## [DIRECTIONS FOR THIS TASK]
Your task is to transcribe the lines from the start of the data below through the line containing "[English](/README.md) | [Italian](/README_IT.md)", inclusive, exactly as they stand and without the pictures.

## [RECORDS SHOWN]
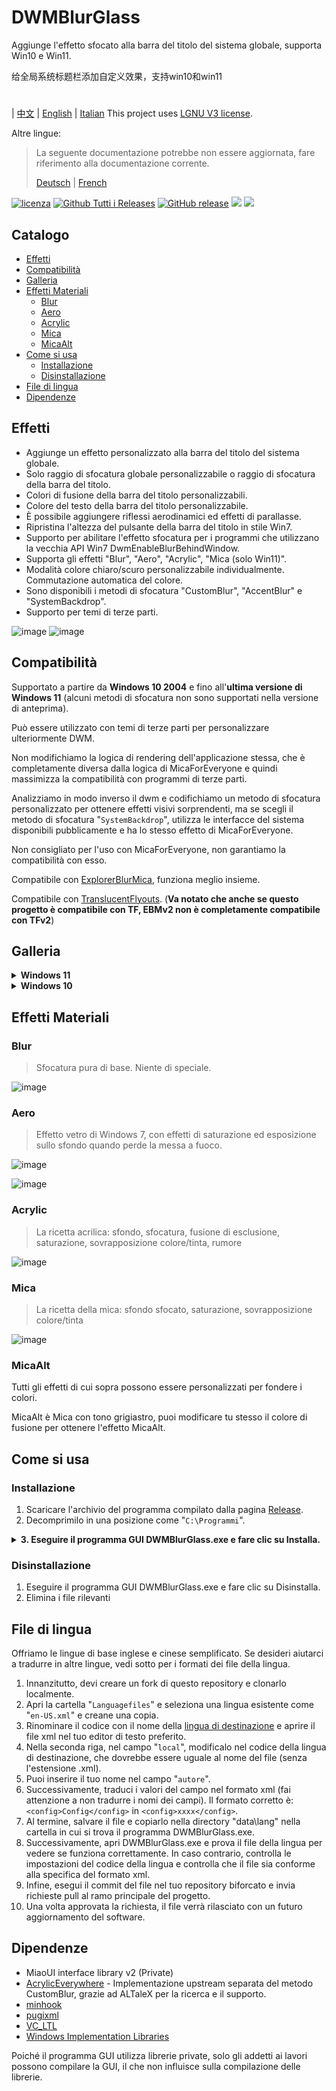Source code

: # DWMBlurGlass
Aggiunge l'effetto sfocato alla barra del titolo del sistema globale, supporta Win10 e Win11.

给全局系统标题栏添加自定义效果，支持win10和win11
#
| [中文](/README_ZH.md) | [English](/README.md) | [Italian](/README_IT.md)
This project uses [LGNU V3 license](/COPYING.LESSER).

Altre lingue:
> La seguente documentazione potrebbe non essere aggiornata, fare riferimento alla documentazione corrente.
>
> [Deutsch](/README_DE.md) | [French](/README_FR.md)


[![licenza](https://img.shields.io/github/license/Maplespe/DWMBlurGlass.svg)](https://www.gnu.org/licenses/lgpl-3.0.en.html)
[![Github Tutti i Releases](https://img.shields.io/github/downloads/Maplespe/DWMBlurGlass/total.svg)](https://github.com/Maplespe/DWMBlurGlass/releases)
[![GitHub release](https://img.shields.io/github/release/Maplespe/DWMBlurGlass.svg)](https://github.com/Maplespe/DWMBlurGlass/releases/latest)
<img src="https://img.shields.io/badge/language-c++-F34B7D.svg"/>
<img src="https://img.shields.io/github/last-commit/Maplespe/DWMBlurGlass.svg"/>  

## Catalogo
- [Effetti](#effetti)
- [Compatibilità](#compatibilità)
- [Galleria](#galleria)
- [Effetti Materiali](#effetti-materiali)
  - [Blur](#blur)
  - [Aero](#aero)
  - [Acrylic](#acrylic)
  - [Mica](#mica)
  - [MicaAlt](#micaalt)
- [Come si usa](#come-si-usa)
  - [Installazione](#installazione)
  - [Disinstallazione](#disinstallazione)
- [File di lingua](#file-di-lingua)
- [Dipendenze](#dipendenze)

## Effetti
* Aggiunge un effetto personalizzato alla barra del titolo del sistema globale.
* Solo raggio di sfocatura globale personalizzabile o raggio di sfocatura della barra del titolo.
* Colori di fusione della barra del titolo personalizzabili.
* Colore del testo della barra del titolo personalizzabile.
* È possibile aggiungere riflessi aerodinamici ed effetti di parallasse.
* Ripristina l'altezza del pulsante della barra del titolo in stile Win7.
* Supporto per abilitare l'effetto sfocatura per i programmi che utilizzano la vecchia API Win7 DwmEnableBlurBehindWindow.
* Supporta gli effetti "Blur", "Aero", "Acrylic", "Mica (solo Win11)".
* Modalità colore chiaro/scuro personalizzabile individualmente. Commutazione automatica del colore.
* Sono disponibili i metodi di sfocatura "CustomBlur", "AccentBlur" e "SystemBackdrop".
* Supporto per temi di terze parti.

![image](/Screenshot/001701.png)
![image](/Screenshot/10307.png)

## Compatibilità
Supportato a partire da **Windows 10 2004** e fino all'**ultima versione di Windows 11** (alcuni metodi di sfocatura non sono supportati nella versione di anteprima).

Può essere utilizzato con temi di terze parti per personalizzare ulteriormente DWM.

Non modifichiamo la logica di rendering dell'applicazione stessa, che è completamente diversa dalla logica di MicaForEveryone e quindi massimizza la compatibilità con programmi di terze parti.

Analizziamo in modo inverso il dwm e codifichiamo un metodo di sfocatura personalizzato per ottenere effetti visivi sorprendenti, ma se scegli il metodo di sfocatura "`SystemBackdrop`", utilizza le interfacce del sistema disponibili pubblicamente e ha lo stesso effetto di MicaForEveryone.

Non consigliato per l'uso con MicaForEveryone, non garantiamo la compatibilità con esso.

Compatibile con [ExplorerBlurMica](https://github.com/Maplespe/ExplorerBlurMica), funziona meglio insieme.

Compatibile con [TranslucentFlyouts](https://github.com/ALTaleX531/TranslucentFlyouts). (**Va notato che anche se questo progetto è compatibile con TF, EBMv2 non è completamente compatibile con TFv2**)

## Galleria
<details><summary><b>Windows 11</b></summary>
  
![image](/Screenshot/10307.png)

![image](/Screenshot/102134.png)

> Abilita "Sostituisci l'effetto mica DWMAPI (win11)"

![image](/Screenshot/013521.png)
</details>

<details><summary><b>Windows 10</b></summary>

![image](/Screenshot/001701.png)

![image](/Screenshot/100750.png)

Utilizzando i temi di terze parti.

> Abilita "Estendi gli effetti ai bordi (win10)"

> Abilita "Abilita l'effetto riflesso Aero (win10)"

> Abilita "Riduci l'altezza del pulsante della barra del titolo (stile Win7)"

![image](/Screenshot/025410.png)

</details>

## Effetti Materiali
### Blur
> Sfocatura pura di base. Niente di speciale.

![image](/Screenshot/blur.png)

### Aero
> Effetto vetro di Windows 7, con effetti di saturazione ed esposizione sullo sfondo quando perde la messa a fuoco.

![image](/Screenshot/aero.png)

![image](/Screenshot/aero_inactive.png)

### Acrylic
> La ricetta acrilica: sfondo, sfocatura, fusione di esclusione, saturazione, sovrapposizione colore/tinta, rumore

![image](/Screenshot/acrylic.png)

### Mica
> La ricetta della mica: sfondo sfocato, saturazione, sovrapposizione colore/tinta

![image](/Screenshot/mica.png)

### MicaAlt
Tutti gli effetti di cui sopra possono essere personalizzati per fondere i colori.

MicaAlt è Mica con tono grigiastro, puoi modificare tu stesso il colore di fusione per ottenere l'effetto MicaAlt.

## Come si usa

### Installazione
1. Scaricare l'archivio del programma compilato dalla pagina [Release](https://github.com/Maplespe/DWMBlurGlass/releases).
2. Decomprimilo in una posizione come "`C:\Programmi`".
<details><summary><b>3. Eseguire il programma GUI DWMBlurGlass.exe e fare clic su Installa.</b></summary>

![image](/Screenshot/012746.png)

>Se viene visualizzato il messaggio "L'installazione è riuscita! Ma non hai ancora scaricato un file di simboli valido, scaricalo dalla pagina "Simboli" prima di poterlo utilizzare!" quindi devi fare clic sulla pagina Simboli e fare clic su Scarica prima di poterlo utilizzare.

>**Tieni presente che potresti ricevere notifiche simili in futuro, soprattutto dopo gli aggiornamenti di sistema.**

![image](/Screenshot/012924.png)

</details>

### Disinstallazione
1. Eseguire il programma GUI DWMBlurGlass.exe e fare clic su Disinstalla.
2. Elimina i file rilevanti

## File di lingua
Offriamo le lingue di base inglese e cinese semplificato.
Se desideri aiutarci a tradurre in altre lingue, vedi sotto per i formati dei file della lingua.

1. Innanzitutto, devi creare un fork di questo repository e clonarlo localmente.
2. Apri la cartella "`Languagefiles`" e seleziona una lingua esistente come "`en-US.xml`" e creane una copia.
3. Rinominare il codice con il nome della [lingua di destinazione](https://learn.microsoft.com/en-us/windows/win32/intl/locale-names) e aprire il file xml nel tuo editor di testo preferito.
4. Nella seconda riga, nel campo "`local`", modificalo nel codice della lingua di destinazione, che dovrebbe essere uguale al nome del file (senza l'estensione .xml).
5. Puoi inserire il tuo nome nel campo "`autore`".
6. Successivamente, traduci i valori del campo nel formato xml (fai attenzione a non tradurre i nomi dei campi). Il formato corretto è: `<config>Config</config>` in `<config>xxxx</config>`.
7. Al termine, salvare il file e copiarlo nella directory "data\lang" nella cartella in cui si trova il programma DWMBlurGlass.exe.
8. Successivamente, apri DWMBlurGlass.exe e prova il file della lingua per vedere se funziona correttamente. In caso contrario, controlla le impostazioni del codice della lingua e controlla che il file sia conforme alla specifica del formato xml.
9. Infine, esegui il commit del file nel tuo repository biforcato e invia richieste pull al ramo principale del progetto.
10. Una volta approvata la richiesta, il file verrà rilasciato con un futuro aggiornamento del software.
   

## Dipendenze
* MiaoUI interface library v2 (Private)
* [AcrylicEverywhere](https://github.com/ALTaleX531/AcrylicEverywhere) - Implementazione upstream separata del metodo CustomBlur, grazie ad ALTaleX per la ricerca e il supporto.
* [minhook](https://github.com/m417z/minhook)
* [pugixml](https://github.com/zeux/pugixml)
* [VC_LTL](https://github.com/Chuyu-Team/VC-LTL5)
* [Windows Implementation Libraries](https://github.com/Microsoft/wil)

Poiché il programma GUI utilizza librerie private, solo gli addetti ai lavori possono compilare la GUI, il che non influisce sulla compilazione delle librerie.
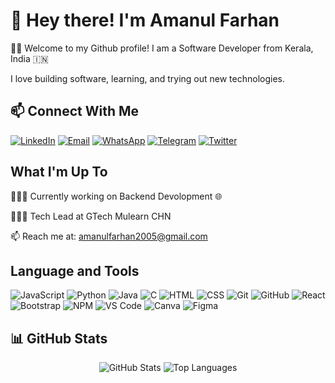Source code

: # 👋 Hey there! I'm Amanul Farhan
🙏🏻 Welcome to my Github profile!
I am a Software Developer from Kerala, India 🇮🇳

I love building software, learning, and trying out new technologies.
## 📫 Connect With Me  
[![LinkedIn](https://img.shields.io/badge/LinkedIn-blue?style=for-the-badge&logo=linkedin)](https://www.linkedin.com/in/amanulfarhan)   [![Email](https://img.shields.io/badge/Email-D14836?style=for-the-badge&logo=gmail&logoColor=white)](mailto:amanulfarhanofficial@gmail.com)  [![WhatsApp](https://img.shields.io/badge/WhatsApp-25D366?style=for-the-badge&logo=whatsapp&logoColor=white)](https://wa.me/9747658149)  [![Telegram](https://img.shields.io/badge/Telegram-2CA5E0?style=for-the-badge&logo=telegram&logoColor=white)](https://t.me/Aman_007)  [![Twitter](https://img.shields.io/badge/Twitter-%231DA1F2.svg?style=for-the-badge&logo=twitter&logoColor=white)](https://x.com/AmanulFarhan)
## What I'm Up To
👨🏻‍💻 Currently working on Backend Devolopment 🌐

👨🏻‍💻 Tech Lead at GTech Mulearn CHN 

📫 Reach me at: amanulfarhan2005@gmail.com
## Language and Tools
![JavaScript](https://img.shields.io/badge/JavaScript-F7DF1E?style=for-the-badge&logo=javascript&logoColor=black)  ![Python](https://img.shields.io/badge/Python-3776AB?style=for-the-badge&logo=python&logoColor=white)  ![Java](https://img.shields.io/badge/Java-007396?style=for-the-badge&logo=openjdk&logoColor=white)  ![C](https://img.shields.io/badge/C-00599C?style=for-the-badge&logo=c&logoColor=white)  ![HTML](https://img.shields.io/badge/HTML-E34F26?style=for-the-badge&logo=html5&logoColor=white)  ![CSS](https://img.shields.io/badge/CSS-1572B6?style=for-the-badge&logo=css3&logoColor=white)  ![Git](https://img.shields.io/badge/Git-F05032?style=for-the-badge&logo=git&logoColor=white)  ![GitHub](https://img.shields.io/badge/GitHub-181717?style=for-the-badge&logo=github&logoColor=white)  ![React](https://img.shields.io/badge/React-61DAFB?style=for-the-badge&logo=react&logoColor=black)  ![Bootstrap](https://img.shields.io/badge/Bootstrap-7952B3?style=for-the-badge&logo=bootstrap&logoColor=white)  ![NPM](https://img.shields.io/badge/NPM-CB3837?style=for-the-badge&logo=npm&logoColor=white)  ![VS Code](https://img.shields.io/badge/VS%20Code-007ACC?style=for-the-badge&logo=visualstudiocode&logoColor=white)  ![Canva](https://img.shields.io/badge/Canva-00C4CC?style=for-the-badge&logo=canva&logoColor=white)  ![Figma](https://img.shields.io/badge/Figma-F24E1E?style=for-the-badge&logo=figma&logoColor=white)  
## 📊 GitHub Stats  
<div align="center">
  <img src="https://github-readme-stats.vercel.app/api?username=AmanulFarhan&show_icons=true&theme=tokyonight&card_width=400&card_height=300" alt="GitHub Stats" />
  <img src="https://github-readme-stats.vercel.app/api/top-langs/?username=AmanulFarhan&layout=compact&theme=tokyonight&langs_count=8&card_width=500" alt="Top Languages" />
</div>
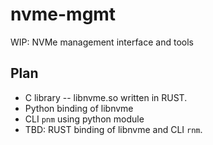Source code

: # nvme-mgmt
WIP: NVMe management interface and tools

## Plan
 * C library -- libnvme.so written in RUST.
 * Python binding of libnvme
 * CLI `pnm` using python module
 * TBD: RUST binding of libnvme and CLI `rnm`.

## [ANSWER SPACE]
Source code

: # DWMBlurGlass
Aggiunge l'effetto sfocato alla barra del titolo del sistema globale, supporta Win10 e Win11.

给全局系统标题栏添加自定义效果，支持win10和win11
#
| [中文](/README_ZH.md) | [English](/README.md) | [Italian](/README_IT.md)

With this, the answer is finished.